I read a lot, it keeps me off of the street. When I’m not in school or at home I can be found in Harald’s library. Over the years the word ‘university’ had gotten a new meaning, because no learning institution on Earth was allowed to award official Syndicate-approved degrees. Many of the people whom I grew up with lead their lives on the street, living off of whatever they could find, gather and sometimes even steal. Personally I figured that education was the only way to get out of this barren situation. But unlike many other people in my university – who want to get an education to migrate to other planets and work there – I figured there had to be a way to change Earth’s fate. A way to remove the thick black clouds from the sky, a way to make all that was once beautiful become beautiful again. People say I’m a dreamer, well then that’s what I am, a dreamer aspiring his dreams.

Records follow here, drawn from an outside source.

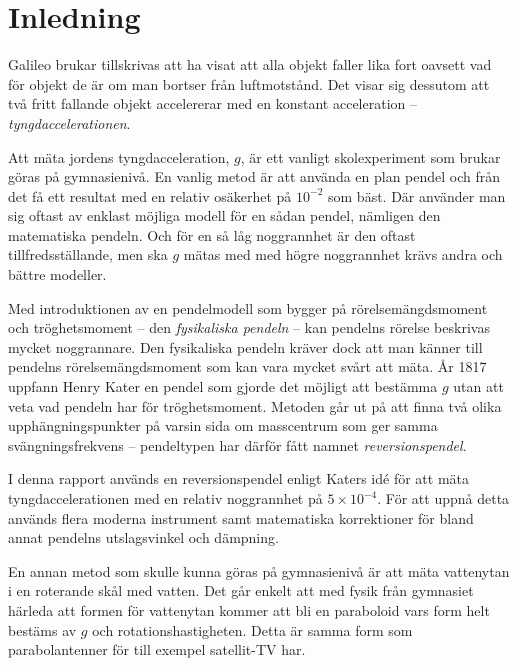 \documentclass[11pt,a4paper]{article}
\begin{document}
\begin{titlepage}
\begin{abstract}
\end{abstract}

\newpage
\renewcommand{\contentsname}{Innehållsförteckning}
\tableofcontents
\end{titlepage}

\setcounter{page}{1}

\section{Inledning}
Galileo brukar tillskrivas att ha visat att alla objekt faller lika fort oavsett vad för objekt de är om man bortser från luftmotstånd. Det visar sig dessutom att två fritt fallande objekt accelererar med en konstant acceleration -- \emph{tyngdaccelerationen}. 

Att mäta jordens tyngdacceleration, $g$, är ett vanligt skolexperiment som brukar göras på gymnasienivå. En vanlig metod är att använda en plan pendel och från det få ett resultat med en relativ osäkerhet på $10^{-2}$ som bäst. Där använder man sig oftast av enklast möjliga modell för en sådan pendel, nämligen den matematiska pendeln. Och för en så låg noggrannhet är den oftast tillfredsställande, men ska $g$ mätas med med högre noggrannhet krävs andra och bättre modeller.

Med introduktionen av en pendelmodell som bygger på rörelsemängdsmoment och tröghetsmoment -- den \emph{fysikaliska pendeln} -- kan pendelns rörelse beskrivas mycket noggrannare. Den fysikaliska pendeln kräver dock att man känner till pendelns rörelsemängdsmoment som kan vara mycket svårt att mäta. År 1817 uppfann Henry Kater en pendel som gjorde det möjligt att bestämma $g$ utan att veta vad pendeln har för tröghetsmoment\cite{wiki:katerpendel}. Metoden går ut på att finna två olika upphängningspunkter på varsin sida om masscentrum som ger samma svängningsfrekvens -- pendeltypen har därför fått namnet \emph{reversionspendel}.

I denna rapport används en reversionspendel enligt Katers idé för att mäta tyngdaccelerationen med en relativ noggrannhet på $5\times10^{-4}$. För att uppnå detta används flera moderna instrument samt matematiska korrektioner för bland annat pendelns utslagsvinkel och dämpning. 

En annan metod som skulle kunna göras på gymnasienivå är att mäta vattenytan i en roterande skål med vatten. Det går enkelt att med fysik från gymnasiet härleda att formen för vattenytan kommer att bli en paraboloid vars form helt bestäms av $g$ och rotationshastigheten. Detta är samma form som parabolantenner för till exempel satellit-TV har.
\end{document}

The university actually was a group of professors who tried to run an educational program but with no financial support from the Syndicate – Earth’s government had fallen a long time ago – this wasn’t always easy. But these men lived for science, passing on knowledge was their life and I was determined to get as much knowledge out of them as possible.

—From here on: work in progress. Some notes:

Read book. Mentions research lab.

Professor thinks plan is ridiculous, yet Annika supports it.

Pack stuff, go over to Annika’s and go to research lab.

Operate StrangeLookingMachine and open gate into… yeah, into what actually?

Revision of Thomsons theory:

The grid is actually a interstellar travelling network, enabling energy-flows between several modular space-components. Depending on what frequency you enter the Grid there are different levels of abstraction, from a location within a room, to a super cluster somewhere millions of lightyears away. Unfortunately Thomsons idea about travelling time does not apply, all modules run at the same speed, probably generated by something – some kind of clock ticking away – which synchronizes them all. Although slight bends in time have been recorded when crossing from one module to the other.